Profesor Sanjay Kumar, salah satu direktur Program Lok Neethi di Pusat Studi Masyarakat Berkembang (CSDS) tentang kesalahan hasil pemilu Lok Sabha dan exit poll. Sesi ini dimoderatori oleh Editor Nasional Dijelaskan Monojit Mazumdar
Saya tidak pernah percaya Aliansi Demokratik Nasional (NDA) akan mencapai angka 400. Mungkin jumlah 340-350 berada dalam kisaran NDA, meskipun perkiraan pribadi saya adalah 320-330 kursi. Masalah besarnya adalah sebagian besar lembaga survei tidak memerinci bagaimana mereka sampai pada angka tersebut. Itu sangat mengejutkan saya.

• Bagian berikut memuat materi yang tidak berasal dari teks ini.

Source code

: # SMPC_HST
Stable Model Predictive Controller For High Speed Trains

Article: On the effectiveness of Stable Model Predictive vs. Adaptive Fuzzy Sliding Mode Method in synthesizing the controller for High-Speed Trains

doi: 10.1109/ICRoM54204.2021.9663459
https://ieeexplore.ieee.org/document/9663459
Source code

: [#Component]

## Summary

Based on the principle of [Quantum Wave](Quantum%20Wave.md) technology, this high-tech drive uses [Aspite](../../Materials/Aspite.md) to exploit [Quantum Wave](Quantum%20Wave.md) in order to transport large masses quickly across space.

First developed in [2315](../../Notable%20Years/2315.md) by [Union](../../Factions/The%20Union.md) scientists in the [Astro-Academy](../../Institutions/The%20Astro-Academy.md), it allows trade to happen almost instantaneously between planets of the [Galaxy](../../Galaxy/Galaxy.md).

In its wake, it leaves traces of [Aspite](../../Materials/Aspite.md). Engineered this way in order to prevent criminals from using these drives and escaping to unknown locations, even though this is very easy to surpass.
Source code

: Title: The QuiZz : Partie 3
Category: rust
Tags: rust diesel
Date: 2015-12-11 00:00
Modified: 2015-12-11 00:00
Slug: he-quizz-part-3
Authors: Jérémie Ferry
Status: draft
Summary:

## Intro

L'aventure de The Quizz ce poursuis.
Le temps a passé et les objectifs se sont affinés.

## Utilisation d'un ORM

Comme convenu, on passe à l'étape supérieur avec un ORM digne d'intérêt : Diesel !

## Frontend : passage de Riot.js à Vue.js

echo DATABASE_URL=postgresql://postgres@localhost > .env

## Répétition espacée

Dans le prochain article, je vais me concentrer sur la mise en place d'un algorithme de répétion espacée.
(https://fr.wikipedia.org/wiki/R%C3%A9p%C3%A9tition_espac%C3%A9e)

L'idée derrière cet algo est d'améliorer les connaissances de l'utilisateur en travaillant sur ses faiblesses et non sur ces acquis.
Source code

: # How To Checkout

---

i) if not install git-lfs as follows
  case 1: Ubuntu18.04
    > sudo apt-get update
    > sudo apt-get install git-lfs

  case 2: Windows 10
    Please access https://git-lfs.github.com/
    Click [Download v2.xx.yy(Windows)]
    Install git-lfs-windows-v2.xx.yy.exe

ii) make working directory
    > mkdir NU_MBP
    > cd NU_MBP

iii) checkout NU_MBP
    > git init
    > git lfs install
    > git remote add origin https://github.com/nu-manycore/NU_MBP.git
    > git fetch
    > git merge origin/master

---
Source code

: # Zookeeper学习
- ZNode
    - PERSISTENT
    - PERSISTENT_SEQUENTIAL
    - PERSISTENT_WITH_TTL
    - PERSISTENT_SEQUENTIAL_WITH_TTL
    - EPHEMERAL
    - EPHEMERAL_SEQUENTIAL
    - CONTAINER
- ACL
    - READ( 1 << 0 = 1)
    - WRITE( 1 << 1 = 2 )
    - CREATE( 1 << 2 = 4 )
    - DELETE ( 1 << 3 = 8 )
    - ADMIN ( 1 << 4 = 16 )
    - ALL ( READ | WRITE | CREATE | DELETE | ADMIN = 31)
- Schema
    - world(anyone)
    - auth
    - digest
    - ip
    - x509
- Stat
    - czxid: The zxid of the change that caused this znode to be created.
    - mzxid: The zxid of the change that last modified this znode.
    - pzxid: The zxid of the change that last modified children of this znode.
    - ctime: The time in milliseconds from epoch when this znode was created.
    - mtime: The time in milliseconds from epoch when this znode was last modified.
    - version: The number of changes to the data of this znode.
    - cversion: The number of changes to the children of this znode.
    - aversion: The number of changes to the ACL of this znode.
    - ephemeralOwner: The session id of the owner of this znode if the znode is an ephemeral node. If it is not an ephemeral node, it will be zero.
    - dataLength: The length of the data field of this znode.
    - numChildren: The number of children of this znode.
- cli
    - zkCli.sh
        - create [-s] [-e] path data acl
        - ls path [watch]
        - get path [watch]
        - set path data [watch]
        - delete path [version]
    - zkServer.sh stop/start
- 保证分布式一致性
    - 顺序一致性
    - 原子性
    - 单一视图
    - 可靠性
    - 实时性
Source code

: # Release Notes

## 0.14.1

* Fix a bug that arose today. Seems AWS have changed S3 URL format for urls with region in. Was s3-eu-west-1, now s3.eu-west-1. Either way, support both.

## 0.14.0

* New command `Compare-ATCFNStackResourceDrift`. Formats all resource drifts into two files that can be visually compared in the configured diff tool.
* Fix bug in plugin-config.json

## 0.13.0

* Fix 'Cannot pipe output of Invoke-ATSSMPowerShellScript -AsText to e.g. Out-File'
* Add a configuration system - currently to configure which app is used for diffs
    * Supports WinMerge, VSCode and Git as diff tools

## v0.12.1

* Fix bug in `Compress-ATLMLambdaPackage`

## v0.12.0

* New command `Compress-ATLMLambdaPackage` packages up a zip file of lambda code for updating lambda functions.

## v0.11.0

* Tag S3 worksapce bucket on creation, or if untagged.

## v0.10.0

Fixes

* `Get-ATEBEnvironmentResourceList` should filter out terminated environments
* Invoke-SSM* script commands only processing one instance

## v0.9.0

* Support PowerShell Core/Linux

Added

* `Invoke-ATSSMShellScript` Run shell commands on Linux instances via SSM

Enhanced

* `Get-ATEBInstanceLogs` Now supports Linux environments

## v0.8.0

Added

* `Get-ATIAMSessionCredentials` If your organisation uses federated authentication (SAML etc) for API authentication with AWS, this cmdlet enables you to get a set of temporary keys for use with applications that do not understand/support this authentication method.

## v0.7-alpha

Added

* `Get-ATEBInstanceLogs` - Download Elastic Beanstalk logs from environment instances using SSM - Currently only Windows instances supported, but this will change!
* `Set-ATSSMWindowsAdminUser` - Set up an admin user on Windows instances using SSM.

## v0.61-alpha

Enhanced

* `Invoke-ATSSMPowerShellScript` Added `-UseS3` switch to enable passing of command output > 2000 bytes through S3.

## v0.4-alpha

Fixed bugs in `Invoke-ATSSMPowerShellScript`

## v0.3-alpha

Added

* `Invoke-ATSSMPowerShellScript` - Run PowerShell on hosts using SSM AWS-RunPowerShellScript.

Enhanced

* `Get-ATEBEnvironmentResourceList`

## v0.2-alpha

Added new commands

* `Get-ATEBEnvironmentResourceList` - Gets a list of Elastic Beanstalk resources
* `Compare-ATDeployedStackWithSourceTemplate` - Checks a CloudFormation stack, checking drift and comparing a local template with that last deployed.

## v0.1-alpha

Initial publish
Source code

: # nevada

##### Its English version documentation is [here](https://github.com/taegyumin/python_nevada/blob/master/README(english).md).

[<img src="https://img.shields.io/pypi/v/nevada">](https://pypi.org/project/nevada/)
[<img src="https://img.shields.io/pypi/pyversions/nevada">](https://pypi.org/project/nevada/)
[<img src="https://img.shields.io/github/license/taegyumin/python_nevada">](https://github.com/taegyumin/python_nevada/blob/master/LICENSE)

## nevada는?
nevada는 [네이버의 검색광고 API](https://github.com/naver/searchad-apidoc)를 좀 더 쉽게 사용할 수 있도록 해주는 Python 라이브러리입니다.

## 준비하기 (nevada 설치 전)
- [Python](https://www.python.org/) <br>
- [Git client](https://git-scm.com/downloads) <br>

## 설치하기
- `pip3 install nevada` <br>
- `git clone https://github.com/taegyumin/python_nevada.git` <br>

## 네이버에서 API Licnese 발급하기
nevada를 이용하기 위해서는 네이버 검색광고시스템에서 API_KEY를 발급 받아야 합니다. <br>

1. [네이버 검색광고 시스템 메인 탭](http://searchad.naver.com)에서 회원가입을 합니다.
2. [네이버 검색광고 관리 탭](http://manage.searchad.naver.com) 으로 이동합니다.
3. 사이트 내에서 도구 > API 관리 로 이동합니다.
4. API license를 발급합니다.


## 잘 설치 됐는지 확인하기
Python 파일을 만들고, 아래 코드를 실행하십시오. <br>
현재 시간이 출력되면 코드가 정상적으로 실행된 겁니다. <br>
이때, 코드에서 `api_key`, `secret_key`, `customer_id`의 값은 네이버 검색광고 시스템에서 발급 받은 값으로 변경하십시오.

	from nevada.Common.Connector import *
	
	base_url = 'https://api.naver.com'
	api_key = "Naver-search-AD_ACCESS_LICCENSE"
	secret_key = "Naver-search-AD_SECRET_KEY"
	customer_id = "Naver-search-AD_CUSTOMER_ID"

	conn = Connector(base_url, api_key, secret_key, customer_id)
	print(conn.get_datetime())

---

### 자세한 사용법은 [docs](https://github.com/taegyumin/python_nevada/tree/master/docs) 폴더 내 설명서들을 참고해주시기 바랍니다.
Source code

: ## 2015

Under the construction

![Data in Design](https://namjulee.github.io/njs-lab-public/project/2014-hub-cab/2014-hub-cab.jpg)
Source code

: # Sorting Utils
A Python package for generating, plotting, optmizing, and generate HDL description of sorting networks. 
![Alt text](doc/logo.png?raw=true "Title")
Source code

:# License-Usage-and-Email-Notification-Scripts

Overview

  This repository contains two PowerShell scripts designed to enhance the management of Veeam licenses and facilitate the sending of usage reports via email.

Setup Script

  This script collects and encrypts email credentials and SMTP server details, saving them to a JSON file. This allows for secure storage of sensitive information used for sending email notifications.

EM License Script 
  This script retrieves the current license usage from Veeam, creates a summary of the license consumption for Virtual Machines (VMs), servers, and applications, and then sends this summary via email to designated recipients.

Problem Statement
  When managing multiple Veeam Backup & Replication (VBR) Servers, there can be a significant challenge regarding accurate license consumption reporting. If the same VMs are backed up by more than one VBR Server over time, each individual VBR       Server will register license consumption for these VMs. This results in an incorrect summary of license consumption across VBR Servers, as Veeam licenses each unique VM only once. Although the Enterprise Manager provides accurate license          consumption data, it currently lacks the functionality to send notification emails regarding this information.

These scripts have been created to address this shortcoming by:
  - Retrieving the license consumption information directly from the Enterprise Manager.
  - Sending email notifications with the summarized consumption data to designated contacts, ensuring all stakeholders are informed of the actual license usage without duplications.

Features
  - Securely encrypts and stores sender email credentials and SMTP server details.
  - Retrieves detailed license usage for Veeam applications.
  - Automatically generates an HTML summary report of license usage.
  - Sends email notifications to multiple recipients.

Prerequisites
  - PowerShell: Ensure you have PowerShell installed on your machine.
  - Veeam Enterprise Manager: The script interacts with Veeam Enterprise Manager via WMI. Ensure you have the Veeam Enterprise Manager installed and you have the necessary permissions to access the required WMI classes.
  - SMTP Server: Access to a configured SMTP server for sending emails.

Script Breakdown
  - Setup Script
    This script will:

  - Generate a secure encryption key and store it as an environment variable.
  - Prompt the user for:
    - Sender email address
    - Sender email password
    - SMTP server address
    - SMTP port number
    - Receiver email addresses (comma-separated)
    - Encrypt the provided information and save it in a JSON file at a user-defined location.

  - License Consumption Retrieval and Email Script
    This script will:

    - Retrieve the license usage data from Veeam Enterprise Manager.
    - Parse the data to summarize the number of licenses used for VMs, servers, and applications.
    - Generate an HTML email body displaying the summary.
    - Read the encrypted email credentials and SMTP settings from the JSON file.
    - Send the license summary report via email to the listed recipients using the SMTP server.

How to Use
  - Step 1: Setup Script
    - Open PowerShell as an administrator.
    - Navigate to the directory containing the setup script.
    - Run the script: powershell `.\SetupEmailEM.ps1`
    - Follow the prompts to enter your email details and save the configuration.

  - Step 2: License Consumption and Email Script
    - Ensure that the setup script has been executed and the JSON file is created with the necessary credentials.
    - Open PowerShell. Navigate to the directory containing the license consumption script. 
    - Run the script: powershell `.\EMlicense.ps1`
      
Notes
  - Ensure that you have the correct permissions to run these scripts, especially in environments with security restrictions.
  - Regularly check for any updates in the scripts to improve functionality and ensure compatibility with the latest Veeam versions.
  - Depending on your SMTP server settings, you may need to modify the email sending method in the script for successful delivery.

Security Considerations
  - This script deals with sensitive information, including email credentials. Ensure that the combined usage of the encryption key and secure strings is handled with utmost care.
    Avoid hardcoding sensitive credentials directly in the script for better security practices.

Hitungan NDA di bawah 300 agak mengejutkan, namun tidak sepenuhnya mengejutkan. Saat kami melakukan analisis pasca-pemungutan suara, saya menyadari bahwa BJP sedang menghadapi situasi yang sulit di UP, meskipun saya tidak memperkirakan mereka akan mengalami kesulitan di Benggala Barat. Jadi secara keseluruhan, saya tidak terlalu terkejut dengan hasilnya.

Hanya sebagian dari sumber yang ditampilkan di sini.